But who came up with the full-body tattoo?
Two brothers from Missouri, one of whom helped the other escape from a juvenile facility in the 1960s, have filed a federal copyright suit against Fox and the producers of Prison Break, claiming the series took their life story and ran.
Robert Hughes and his older brother Donald claim in court documents that they wrote a manuscript based on their experiences and had their agent send it to Fox in 2001, but the network said it had no use for the idea.
Prison Break premiered in August 2005 and became a breakout hit for the network.
"It's a classic case of the rich trampling on the poor," Donald Hughes, who aided and abetted a then-16-year-old Robert's escape from juvenile detention in 1964, told the Associated Press Tuesday. According to their lawsuit, they have identified more than 30 places, names and events that are suspiciously similar to those in their manuscript.
"If we sold the manuscript at this point to a movie studio or network, they'd think we were copying Prison Break," Donald said. He and Robert are seeking unspecified damages and other costs from Fox and the series' executive producer and creator, Paul Scheuring.

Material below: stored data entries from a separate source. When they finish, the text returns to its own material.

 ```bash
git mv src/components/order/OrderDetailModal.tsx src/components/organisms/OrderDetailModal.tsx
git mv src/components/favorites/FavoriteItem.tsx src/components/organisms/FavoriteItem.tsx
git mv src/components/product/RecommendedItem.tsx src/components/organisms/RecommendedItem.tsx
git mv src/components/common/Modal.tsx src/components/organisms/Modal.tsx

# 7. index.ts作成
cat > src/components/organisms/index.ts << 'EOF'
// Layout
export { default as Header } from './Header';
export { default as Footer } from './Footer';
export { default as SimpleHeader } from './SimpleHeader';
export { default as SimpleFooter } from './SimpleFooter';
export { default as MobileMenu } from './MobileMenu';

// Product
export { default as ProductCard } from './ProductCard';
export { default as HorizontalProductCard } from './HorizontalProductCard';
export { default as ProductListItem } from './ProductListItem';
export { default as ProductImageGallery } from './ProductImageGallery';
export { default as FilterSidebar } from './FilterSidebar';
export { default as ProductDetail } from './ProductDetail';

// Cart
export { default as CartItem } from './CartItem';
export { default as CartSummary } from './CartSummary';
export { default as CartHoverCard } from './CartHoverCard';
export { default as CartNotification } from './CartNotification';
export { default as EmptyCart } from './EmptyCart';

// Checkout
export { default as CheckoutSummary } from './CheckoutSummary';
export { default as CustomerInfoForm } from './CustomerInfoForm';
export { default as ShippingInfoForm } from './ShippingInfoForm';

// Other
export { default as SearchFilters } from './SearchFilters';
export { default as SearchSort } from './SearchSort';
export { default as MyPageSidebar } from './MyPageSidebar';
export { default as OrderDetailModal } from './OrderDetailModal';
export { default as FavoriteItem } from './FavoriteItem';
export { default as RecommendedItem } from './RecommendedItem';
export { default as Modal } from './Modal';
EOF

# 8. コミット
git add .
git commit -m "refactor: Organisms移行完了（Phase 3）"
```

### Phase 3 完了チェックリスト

Robert was incarcerated, the siblings said, after their mentally unstable mother told police that her son had threatened her with an ice pick. She later recanted her statement, but Robert was ordered to stay put until he was 21.
The younger Hughes brother was sentenced in May 1964, and Donald helped him escape two months later. They were on the run for four years, until the Kansas City Star published a story about them, leading to their exoneration, the AP reported.
On Prison Break, Lincoln Burrows is sentenced to be executed for murdering the brother of the U.S. Vice President. It's up to his architect brother, Michael Scofield—whose firm luckily was in charge of retrofitting Fox River State Penitentiary, giving Michael plenty of access to blueprints—to get Lincoln out.
A spokesman for Fox said that they do not comment on pending litigation.
Meanwhile, the network's Emmy-nominated serialized drama returned for season two in August, launching the second chapter of what Scheuring has said was originally supposed to be a 44-episode narrative, but due to its success has become a trilogy.